Evaluation of the i-gel® Plus supraglottic airway device in elective surgery: a prospective international multicentre study

Authors

WERNER Jakub KLEMENTOVA Olga BRUTHANS Jan MACOUN Jaromir GASZYNSKI Tomasz HENLIN Tomas DONALDSON Will LICHNOVSKY Erik ARAVA Shiva LOPEZ Ana M BERGE Raquel MICHALEK Pavel

Year of publication 2024
Type Article in Periodical
Magazine / Source ANAESTHESIA
MU Faculty or unit

Faculty of Medicine

Citation
web https://associationofanaesthetists-publications.onlinelibrary.wiley.com/doi/10.1111/anae.16401
Doi http://dx.doi.org/10.1111/anae.16401
Keywords elective surgery; i-gel (R) Plus; oropharyngeal seal pressure; supraglottic airway device
Description Background The i-gel (R) Plus is a modified version of the i-gel (R) supraglottic airway device. It contains a wider drainage port; a longer tip; ramps inside the breathing channel; and an additional port for oxygen delivery. There has been no prospective evaluation of this device in clinical practice. Methods This international, multicentre, prospective cohort study aimed to evaluate the performance of the i-gel Plus in adult patients undergoing elective procedures under general anaesthesia. The primary outcome was overall insertion success rate, defined as the ability to provide effective airway management through the device from insertion until the end of the surgical procedure. Secondary outcomes included device performance and incidence of postoperative adverse events. Data from the first 1000 patients are reported. Results In total, 1012 patients were enrolled; 12 forms were excluded from the final analysis due to incomplete data leaving 1000 included patients (545 female).
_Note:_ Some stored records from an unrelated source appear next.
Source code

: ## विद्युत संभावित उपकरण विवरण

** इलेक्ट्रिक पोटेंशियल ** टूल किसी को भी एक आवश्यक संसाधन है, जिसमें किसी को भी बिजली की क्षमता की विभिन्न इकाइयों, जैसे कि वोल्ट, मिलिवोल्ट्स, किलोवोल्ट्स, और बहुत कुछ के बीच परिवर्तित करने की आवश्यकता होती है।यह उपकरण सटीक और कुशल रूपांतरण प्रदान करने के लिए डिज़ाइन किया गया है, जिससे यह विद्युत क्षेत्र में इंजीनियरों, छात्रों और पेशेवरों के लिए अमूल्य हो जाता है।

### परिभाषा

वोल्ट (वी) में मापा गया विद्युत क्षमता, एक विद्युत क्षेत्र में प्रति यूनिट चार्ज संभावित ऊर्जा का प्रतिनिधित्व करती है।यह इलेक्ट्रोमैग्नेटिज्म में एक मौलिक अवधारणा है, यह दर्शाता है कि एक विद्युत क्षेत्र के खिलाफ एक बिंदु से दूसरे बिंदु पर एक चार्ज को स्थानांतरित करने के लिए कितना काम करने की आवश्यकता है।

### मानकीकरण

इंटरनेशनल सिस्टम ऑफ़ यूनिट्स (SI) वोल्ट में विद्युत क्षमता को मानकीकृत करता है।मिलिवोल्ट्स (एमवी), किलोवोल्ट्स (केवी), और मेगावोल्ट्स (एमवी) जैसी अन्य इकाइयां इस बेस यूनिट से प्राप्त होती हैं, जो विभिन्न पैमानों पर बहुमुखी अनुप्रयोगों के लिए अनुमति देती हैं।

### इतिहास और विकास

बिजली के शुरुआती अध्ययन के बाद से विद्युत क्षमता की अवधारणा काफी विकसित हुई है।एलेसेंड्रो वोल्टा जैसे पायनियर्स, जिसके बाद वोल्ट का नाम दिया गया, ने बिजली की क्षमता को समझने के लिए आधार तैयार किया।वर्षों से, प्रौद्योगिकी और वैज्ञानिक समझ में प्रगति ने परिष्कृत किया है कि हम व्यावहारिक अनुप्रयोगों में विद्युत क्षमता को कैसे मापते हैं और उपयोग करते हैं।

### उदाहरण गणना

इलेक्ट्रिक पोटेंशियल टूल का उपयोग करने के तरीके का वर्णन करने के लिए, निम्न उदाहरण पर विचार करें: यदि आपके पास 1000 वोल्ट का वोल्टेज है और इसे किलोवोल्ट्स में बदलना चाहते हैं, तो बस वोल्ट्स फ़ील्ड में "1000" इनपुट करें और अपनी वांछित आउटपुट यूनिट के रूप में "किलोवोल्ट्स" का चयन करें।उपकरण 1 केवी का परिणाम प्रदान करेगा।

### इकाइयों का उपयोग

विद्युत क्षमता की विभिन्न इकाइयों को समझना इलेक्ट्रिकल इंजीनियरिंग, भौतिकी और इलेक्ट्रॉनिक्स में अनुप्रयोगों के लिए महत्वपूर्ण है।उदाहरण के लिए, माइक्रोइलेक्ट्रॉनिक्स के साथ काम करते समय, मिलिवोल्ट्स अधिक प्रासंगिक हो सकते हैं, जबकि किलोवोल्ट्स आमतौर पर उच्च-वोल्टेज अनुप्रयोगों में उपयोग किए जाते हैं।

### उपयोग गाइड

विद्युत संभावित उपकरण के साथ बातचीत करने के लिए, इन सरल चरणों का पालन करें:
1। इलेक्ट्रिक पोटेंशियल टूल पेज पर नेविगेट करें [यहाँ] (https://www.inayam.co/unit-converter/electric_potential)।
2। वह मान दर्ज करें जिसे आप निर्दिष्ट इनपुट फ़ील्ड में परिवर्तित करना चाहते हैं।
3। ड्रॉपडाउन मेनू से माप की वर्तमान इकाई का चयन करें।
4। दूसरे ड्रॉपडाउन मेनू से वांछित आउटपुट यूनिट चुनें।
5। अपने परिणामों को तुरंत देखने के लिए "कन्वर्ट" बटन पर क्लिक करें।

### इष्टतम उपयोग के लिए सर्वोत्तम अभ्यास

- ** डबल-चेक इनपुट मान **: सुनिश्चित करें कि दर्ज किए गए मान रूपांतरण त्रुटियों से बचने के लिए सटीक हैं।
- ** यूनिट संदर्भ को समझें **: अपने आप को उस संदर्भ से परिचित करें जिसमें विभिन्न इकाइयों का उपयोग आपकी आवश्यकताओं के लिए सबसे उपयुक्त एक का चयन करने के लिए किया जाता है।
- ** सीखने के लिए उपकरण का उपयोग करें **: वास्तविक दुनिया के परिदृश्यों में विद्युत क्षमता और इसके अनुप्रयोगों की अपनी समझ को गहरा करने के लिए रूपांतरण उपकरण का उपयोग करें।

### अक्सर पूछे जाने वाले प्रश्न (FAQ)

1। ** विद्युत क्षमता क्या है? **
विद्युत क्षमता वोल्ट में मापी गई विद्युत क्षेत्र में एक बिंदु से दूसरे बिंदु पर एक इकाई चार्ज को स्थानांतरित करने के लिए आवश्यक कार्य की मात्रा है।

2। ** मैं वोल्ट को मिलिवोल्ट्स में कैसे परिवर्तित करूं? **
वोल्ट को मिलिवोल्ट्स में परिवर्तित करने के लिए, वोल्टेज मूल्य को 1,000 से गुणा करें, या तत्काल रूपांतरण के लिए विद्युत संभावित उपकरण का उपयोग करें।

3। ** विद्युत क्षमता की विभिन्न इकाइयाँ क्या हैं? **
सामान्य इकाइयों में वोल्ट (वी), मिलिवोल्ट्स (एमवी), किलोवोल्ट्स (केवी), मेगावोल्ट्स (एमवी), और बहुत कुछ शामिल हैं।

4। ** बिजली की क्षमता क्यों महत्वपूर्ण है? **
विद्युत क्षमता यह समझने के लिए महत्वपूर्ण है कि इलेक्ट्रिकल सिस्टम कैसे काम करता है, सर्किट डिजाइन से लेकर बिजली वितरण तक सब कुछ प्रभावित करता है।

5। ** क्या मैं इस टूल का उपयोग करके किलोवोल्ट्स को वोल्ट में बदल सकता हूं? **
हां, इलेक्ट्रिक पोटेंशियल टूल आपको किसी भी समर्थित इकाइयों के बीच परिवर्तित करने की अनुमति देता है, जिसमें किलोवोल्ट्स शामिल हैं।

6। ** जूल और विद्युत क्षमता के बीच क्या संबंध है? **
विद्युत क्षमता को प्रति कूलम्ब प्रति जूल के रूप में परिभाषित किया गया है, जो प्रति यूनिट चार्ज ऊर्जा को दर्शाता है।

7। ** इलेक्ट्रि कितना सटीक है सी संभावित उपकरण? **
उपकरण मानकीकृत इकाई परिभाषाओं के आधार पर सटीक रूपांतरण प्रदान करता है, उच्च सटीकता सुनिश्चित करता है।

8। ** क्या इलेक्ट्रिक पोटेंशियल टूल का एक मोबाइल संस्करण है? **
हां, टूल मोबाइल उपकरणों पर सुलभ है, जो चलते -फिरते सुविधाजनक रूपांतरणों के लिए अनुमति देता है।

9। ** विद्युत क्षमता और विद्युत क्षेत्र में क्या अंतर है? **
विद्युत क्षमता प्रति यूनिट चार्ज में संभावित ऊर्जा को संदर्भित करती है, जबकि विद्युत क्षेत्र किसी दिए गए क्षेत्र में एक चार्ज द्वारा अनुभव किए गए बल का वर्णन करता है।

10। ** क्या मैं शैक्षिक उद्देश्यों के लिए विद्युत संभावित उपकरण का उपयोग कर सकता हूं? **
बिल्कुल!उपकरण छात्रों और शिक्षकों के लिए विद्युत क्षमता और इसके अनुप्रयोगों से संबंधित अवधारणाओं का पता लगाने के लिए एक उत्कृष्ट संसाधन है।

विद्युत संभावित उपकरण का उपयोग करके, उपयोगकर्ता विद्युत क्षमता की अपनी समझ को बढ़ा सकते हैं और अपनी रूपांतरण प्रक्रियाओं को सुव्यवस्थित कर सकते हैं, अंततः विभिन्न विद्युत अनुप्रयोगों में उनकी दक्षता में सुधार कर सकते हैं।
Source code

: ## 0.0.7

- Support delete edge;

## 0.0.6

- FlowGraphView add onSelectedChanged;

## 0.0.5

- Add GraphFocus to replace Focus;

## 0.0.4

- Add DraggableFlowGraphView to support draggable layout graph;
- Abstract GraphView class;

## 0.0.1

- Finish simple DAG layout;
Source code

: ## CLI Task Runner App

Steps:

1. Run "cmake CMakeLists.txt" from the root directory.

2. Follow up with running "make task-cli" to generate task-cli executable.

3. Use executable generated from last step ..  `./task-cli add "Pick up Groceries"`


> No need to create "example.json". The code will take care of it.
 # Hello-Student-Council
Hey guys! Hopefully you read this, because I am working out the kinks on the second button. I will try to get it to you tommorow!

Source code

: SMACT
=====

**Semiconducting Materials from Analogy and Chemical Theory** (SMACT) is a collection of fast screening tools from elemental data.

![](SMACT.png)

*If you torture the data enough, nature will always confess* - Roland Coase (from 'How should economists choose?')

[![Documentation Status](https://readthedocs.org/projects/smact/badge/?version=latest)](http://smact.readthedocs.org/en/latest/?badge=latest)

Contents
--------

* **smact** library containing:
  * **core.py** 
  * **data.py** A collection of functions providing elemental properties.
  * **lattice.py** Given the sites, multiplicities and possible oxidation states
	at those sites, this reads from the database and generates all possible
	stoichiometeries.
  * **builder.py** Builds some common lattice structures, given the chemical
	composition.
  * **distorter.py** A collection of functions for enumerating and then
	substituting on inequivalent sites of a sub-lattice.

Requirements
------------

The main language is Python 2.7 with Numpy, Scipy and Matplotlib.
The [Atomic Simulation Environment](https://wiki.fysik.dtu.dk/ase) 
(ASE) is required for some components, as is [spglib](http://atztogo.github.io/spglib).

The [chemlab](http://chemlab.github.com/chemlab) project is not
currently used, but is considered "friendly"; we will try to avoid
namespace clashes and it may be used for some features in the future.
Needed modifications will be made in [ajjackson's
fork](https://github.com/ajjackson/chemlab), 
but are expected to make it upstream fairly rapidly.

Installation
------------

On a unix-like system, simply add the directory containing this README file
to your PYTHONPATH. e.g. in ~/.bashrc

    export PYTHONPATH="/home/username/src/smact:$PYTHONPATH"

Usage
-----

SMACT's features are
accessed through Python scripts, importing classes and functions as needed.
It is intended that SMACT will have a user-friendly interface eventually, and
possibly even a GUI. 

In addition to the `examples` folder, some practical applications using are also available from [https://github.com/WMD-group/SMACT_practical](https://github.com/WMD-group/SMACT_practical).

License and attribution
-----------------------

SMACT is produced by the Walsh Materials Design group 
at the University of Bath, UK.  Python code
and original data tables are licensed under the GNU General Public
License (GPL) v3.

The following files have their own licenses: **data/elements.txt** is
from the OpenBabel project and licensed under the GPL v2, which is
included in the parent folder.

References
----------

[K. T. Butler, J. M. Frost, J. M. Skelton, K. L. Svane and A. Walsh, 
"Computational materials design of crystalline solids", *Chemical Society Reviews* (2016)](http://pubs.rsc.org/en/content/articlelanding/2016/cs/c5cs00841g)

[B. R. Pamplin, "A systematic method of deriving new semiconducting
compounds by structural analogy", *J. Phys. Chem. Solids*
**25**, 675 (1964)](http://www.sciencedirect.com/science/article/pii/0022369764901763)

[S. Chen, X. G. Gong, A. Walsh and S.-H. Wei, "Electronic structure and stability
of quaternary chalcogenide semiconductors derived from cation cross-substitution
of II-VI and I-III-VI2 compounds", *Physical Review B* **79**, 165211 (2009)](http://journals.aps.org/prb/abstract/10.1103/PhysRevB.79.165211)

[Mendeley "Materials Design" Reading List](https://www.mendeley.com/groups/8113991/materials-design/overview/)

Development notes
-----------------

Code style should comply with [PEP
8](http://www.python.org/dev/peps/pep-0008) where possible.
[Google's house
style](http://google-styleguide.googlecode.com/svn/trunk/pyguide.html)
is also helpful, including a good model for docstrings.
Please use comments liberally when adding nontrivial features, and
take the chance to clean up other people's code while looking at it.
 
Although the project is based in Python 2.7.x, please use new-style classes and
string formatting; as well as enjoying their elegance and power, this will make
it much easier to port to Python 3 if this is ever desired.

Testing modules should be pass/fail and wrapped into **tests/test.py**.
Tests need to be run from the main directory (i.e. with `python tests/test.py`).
Overall insertion success rate was 98.6%, with a first-attempt success rate of insertion of 88.2%. A significant difference between females and males was seen for the overall success rate (97.4% vs. 99.6% respectively) but not for first-attempt successful insertion. Mean (SD) oropharyngeal seal pressure was 32 (7) cmH(2)O. The only independent factor that increased the risk of first-attempt failure was low operator experience. Complications included desaturation < 85% in 0.6%; traces of blood on the device in 7.4%; laryngospasm in 0.5%; and gastric contents inside the bowl in 0.2% of patients. Conclusions The i-gel Plus appears to be an effective supraglottic airway device that is associated with a high insertion success rate and a reasonably low incidence of complications.